***** Entries shown *****

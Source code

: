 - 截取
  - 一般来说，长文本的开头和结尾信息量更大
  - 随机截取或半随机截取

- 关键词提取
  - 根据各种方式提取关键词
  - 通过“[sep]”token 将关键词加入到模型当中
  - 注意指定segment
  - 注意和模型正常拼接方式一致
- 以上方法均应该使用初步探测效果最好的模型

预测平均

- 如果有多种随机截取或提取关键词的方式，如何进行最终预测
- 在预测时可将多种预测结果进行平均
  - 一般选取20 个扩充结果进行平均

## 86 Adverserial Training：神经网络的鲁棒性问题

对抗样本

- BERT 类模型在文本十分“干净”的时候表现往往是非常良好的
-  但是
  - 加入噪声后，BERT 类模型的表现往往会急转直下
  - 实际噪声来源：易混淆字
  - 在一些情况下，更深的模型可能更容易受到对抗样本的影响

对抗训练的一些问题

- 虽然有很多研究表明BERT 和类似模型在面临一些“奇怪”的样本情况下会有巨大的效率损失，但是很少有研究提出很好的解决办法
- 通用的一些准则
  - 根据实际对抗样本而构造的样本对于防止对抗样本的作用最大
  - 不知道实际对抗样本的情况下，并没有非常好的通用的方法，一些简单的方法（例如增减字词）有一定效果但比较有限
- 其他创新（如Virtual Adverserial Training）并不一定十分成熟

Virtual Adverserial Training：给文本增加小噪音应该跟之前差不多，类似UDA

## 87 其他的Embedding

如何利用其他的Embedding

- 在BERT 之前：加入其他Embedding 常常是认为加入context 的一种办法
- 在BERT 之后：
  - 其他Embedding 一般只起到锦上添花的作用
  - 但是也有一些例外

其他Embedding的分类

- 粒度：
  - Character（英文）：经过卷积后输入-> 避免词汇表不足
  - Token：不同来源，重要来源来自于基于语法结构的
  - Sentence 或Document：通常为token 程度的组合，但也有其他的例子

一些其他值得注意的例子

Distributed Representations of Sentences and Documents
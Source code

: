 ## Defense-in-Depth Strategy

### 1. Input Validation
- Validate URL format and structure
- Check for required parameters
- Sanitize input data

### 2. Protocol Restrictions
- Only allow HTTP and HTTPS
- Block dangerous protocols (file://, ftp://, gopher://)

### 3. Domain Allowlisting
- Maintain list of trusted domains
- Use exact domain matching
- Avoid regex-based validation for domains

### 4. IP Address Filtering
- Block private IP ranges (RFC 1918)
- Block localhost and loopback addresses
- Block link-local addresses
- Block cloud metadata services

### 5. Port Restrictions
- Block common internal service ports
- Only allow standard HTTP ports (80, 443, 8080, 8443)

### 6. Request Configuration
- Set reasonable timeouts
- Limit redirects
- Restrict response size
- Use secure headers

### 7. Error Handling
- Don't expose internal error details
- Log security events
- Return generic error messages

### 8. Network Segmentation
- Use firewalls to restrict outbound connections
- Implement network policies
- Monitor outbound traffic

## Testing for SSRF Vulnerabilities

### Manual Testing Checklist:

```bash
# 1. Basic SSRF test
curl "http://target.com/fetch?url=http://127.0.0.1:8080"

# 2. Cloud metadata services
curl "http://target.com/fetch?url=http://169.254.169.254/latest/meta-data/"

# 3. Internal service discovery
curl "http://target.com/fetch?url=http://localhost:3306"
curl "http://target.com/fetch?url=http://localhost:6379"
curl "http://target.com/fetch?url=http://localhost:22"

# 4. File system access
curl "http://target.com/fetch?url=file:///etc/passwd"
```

*****

◆ Problem statement: Gather and copy every line of the data in which the string "ports" is found.

◆ Response below:
- Block common internal service ports
- Only allow standard HTTP ports (80, 443, 8080, 8443)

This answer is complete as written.